The lone-pair···π (lp···π) (deoxy)ribose···nucleobase stacking is a recurring interaction in Z-DNA and RNAs that is characterized by sub-van der Waals lp···π contacts (<3.0 Å). It is a part of the structural signature of CpG Z-step motifs in Z-DNA and r(UNCG) tetraloops that are known to behave poorly in molecular dynamics (MD) simulations. Although the exact origin of the MD simulation issues remains unclear, a significant part of the problem might be due to an imbalanced description of nonbonded interactions, including the characteristic lp···π stacking. To gain insights into the links between lp···π stacking and MD, we present an in-depth comparison between accurate large-basis-set double-hybrid Kohn-Sham density functional theory calculations DSD-BLYP-D3/ma-def2-QZVPP (DHDF-D3) and data obtained with the nonbonded potential of the AMBER force field (AFF) for NpN Z-steps (N = G, A, C, and U). Among other differences, we found that the AFF overestimates the DHDF-D3 lp···π distances by ∼0.1-0.2 Å, while the deviation between the DHDF-D3 and AFF descriptions sharply increases in the short-range region of the interaction. Based on atom-in-molecule polarizabilities and symmetry-adapted perturbation theory analysis, we inferred that the DHDF-D3 versus AFF differences partly originate in identical nucleobase carbon atom Lennard-Jones (LJ) parameters despite the presence/absence of connected electron-withdrawing groups that lead to different effective volumes or vdW radii.
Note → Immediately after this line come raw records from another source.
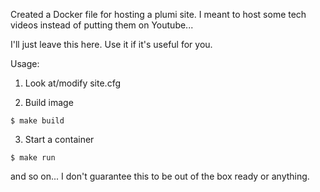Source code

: Created a Docker file for hosting a plumi site.
I meant to host some tech videos instead of putting them on Youtube...

I'll just leave this here.  Use it if it's useful for you.

Usage:

1) Look at/modify site.cfg

2) Build image
```
$ make build
```
3) Start a container
```
$ make run
```
and so on...  I don't guarantee this to be out of the box ready or anything.

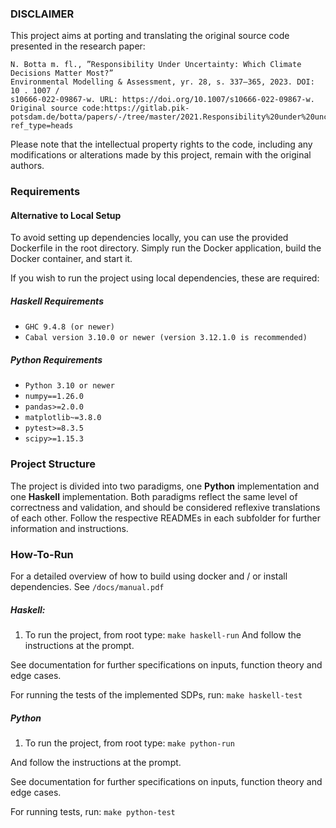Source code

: ### DISCLAIMER
This project aims at porting and translating the original source code presented in the research paper:
```
N. Botta m. fl., ”Responsibility Under Uncertainty: Which Climate Decisions Matter Most?”
Environmental Modelling & Assessment, yr. 28, s. 337–365, 2023. DOI: 10 . 1007 /
s10666-022-09867-w. URL: https://doi.org/10.1007/s10666-022-09867-w.
Original source code:https://gitlab.pik-potsdam.de/botta/papers/-/tree/master/2021.Responsibility%20under%20uncertainty:%20which%20climate%20decisions%20matter%20most%3F?ref_type=heads
```
Please note that the intellectual property rights to the code, including any modifications or alterations made by this project, remain with the original authors.
### Requirements
#### Alternative to Local Setup
To avoid setting up dependencies locally, you can use the provided Dockerfile in the root directory. Simply run the Docker application, build the Docker container, and start it.

If you wish to run the project using local dependencies, these are required:
##### Haskell Requirements
- `GHC 9.4.8 (or newer)`
- `Cabal version 3.10.0 or newer (version 3.12.1.0 is recommended)`
##### Python Requirements
- `Python 3.10 or newer`
- `numpy==1.26.0`
- `pandas>=2.0.0`
- `matplotlib~=3.8.0`
- `pytest>=8.3.5`
- `scipy>=1.15.3`

### Project Structure
The project is divided into two paradigms, one **Python** implementation and one **Haskell** implementation. Both paradigms reflect the same level of correctness and validation, and should be considered reflexive translations of each other. Follow the respective READMEs in each subfolder for further information and instructions.

### How-To-Run

For a detailed overview of how to build using docker and / or install dependencies. See `/docs/manual.pdf`

##### Haskell:
1. To run the project, from root type: 
`make haskell-run`
And follow the instructions at the prompt.

See documentation for further specifications on inputs, function theory and edge cases.

For running the tests of the implemented SDPs, run:
`make haskell-test`


##### Python

1. To run the project, from root type:
`make python-run`

And follow the instructions at the prompt.

See documentation for further specifications on inputs, function theory and edge cases.

For running tests, run:
`make python-test`

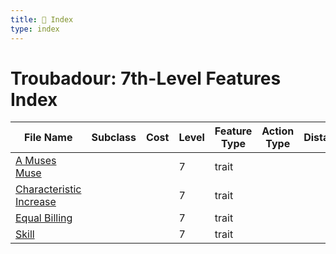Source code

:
 ```yaml
---
title: 📑 Index
type: index
---
```


# Troubadour: 7th-Level Features Index

| File Name                                               | Subclass | Cost | Level | Feature Type | Action Type | Distance | Target |
| ------------------------------------------------------- | -------- | ---- | ----- | ------------ | ----------- | -------- | ------ |
| [A Muses Muse](../A%20Muses%20Muse)                     |          |      | 7     | trait        |             |          |        |
| [Characteristic Increase](../Characteristic%20Increase) |          |      | 7     | trait        |             |          |        |
| [Equal Billing](../Equal%20Billing)                     |          |      | 7     | trait        |             |          |        |
| [Skill](../Skill)                                       |          |      | 7     | trait        |             |          |        |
Thus, to precisely model the very short CpG lp···π contact distances, we recommend revision of the nucleobase atom LJ parameters. Additionally, we suggest that the large discrepancy between DHDF-D3 and AFF short-range repulsive part of the interaction energy potential may significantly contribute to the poor performances of MD simulations of nucleic acid systems containing Z-steps. Understanding where, and if possible why, the point-charge-type effective potentials reach their limits is vital for developing next-generation FFs and for addressing specific issues in contemporary MD simulations.